Exercise details: Scan the data below and copy each line where "from" occurs.

Records to use:
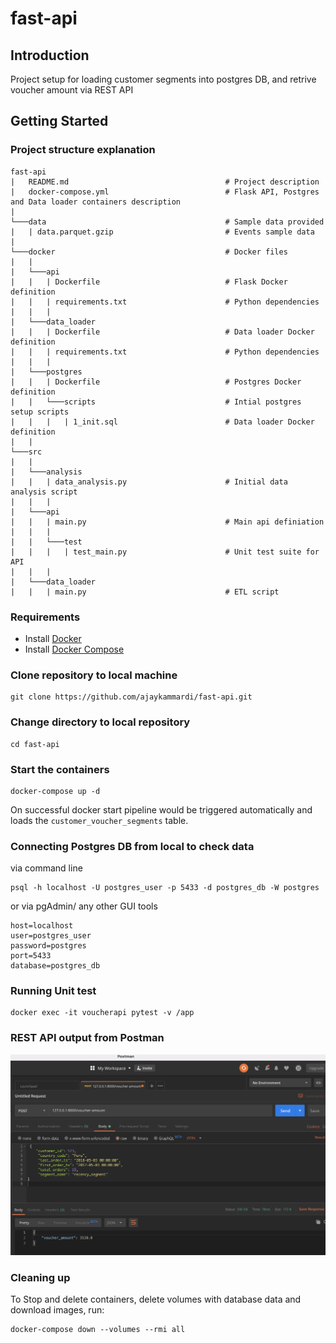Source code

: # fast-api

## Introduction
Project setup for loading customer segments into postgres DB, and retrive voucher amount via REST API

## Getting Started

### Project structure explanation
```
fast-api
|   README.md                                   # Project description
|   docker-compose.yml                          # Flask API, Postgres and Data loader containers description
|
└───data                                        # Sample data provided
|   | data.parquet.gzip                         # Events sample data
|
└───docker                                      # Docker files
|   |               
|   └───api
|   |   | Dockerfile                            # Flask Docker definition
|   |   | requirements.txt                      # Python dependencies
|   |   |
|   └───data_loader
|   |   | Dockerfile                            # Data loader Docker definition
|   |   | requirements.txt                      # Python dependencies
|   |   |
|   └───postgres
|   |   | Dockerfile                            # Postgres Docker definition
|   |   └───scripts                             # Intial postgres setup scripts 
|   |   |   | 1_init.sql                        # Data loader Docker definition
|   |
└───src
|   |
|   └───analysis
|   |   | data_analysis.py                      # Initial data analysis script
|   |   |
|   └───api
|   |   | main.py                               # Main api definiation
|   |   |
|   |   └───test
|   |   |   | test_main.py                      # Unit test suite for API
|   |   |
|   └───data_loader
|   |   | main.py                               # ETL script
```

### Requirements
* Install [Docker](https://www.docker.com/)
* Install [Docker Compose](https://docs.docker.com/compose/install/)

### Clone repository to local machine
```
git clone https://github.com/ajaykammardi/fast-api.git
```

### Change directory to local repository
```
cd fast-api
```

### Start the containers
```
docker-compose up -d
```

On successful docker start pipeline would be triggered automatically and loads the `customer_voucher_segments` table.

### Connecting Postgres DB from local to check data
via command line
```
psql -h localhost -U postgres_user -p 5433 -d postgres_db -W postgres
```
or via pgAdmin/ any other GUI tools
```
host=localhost
user=postgres_user
password=postgres
port=5433
database=postgres_db
```

### Running Unit test
```
docker exec -it voucherapi pytest -v /app
```

### REST API output from Postman

![Image](postman.png)

### Cleaning up
To Stop and delete containers, delete volumes with database data and download images, run:
```
docker-compose down --volumes --rmi all
```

Exercise result:
### Connecting Postgres DB from local to check data
### REST API output from Postman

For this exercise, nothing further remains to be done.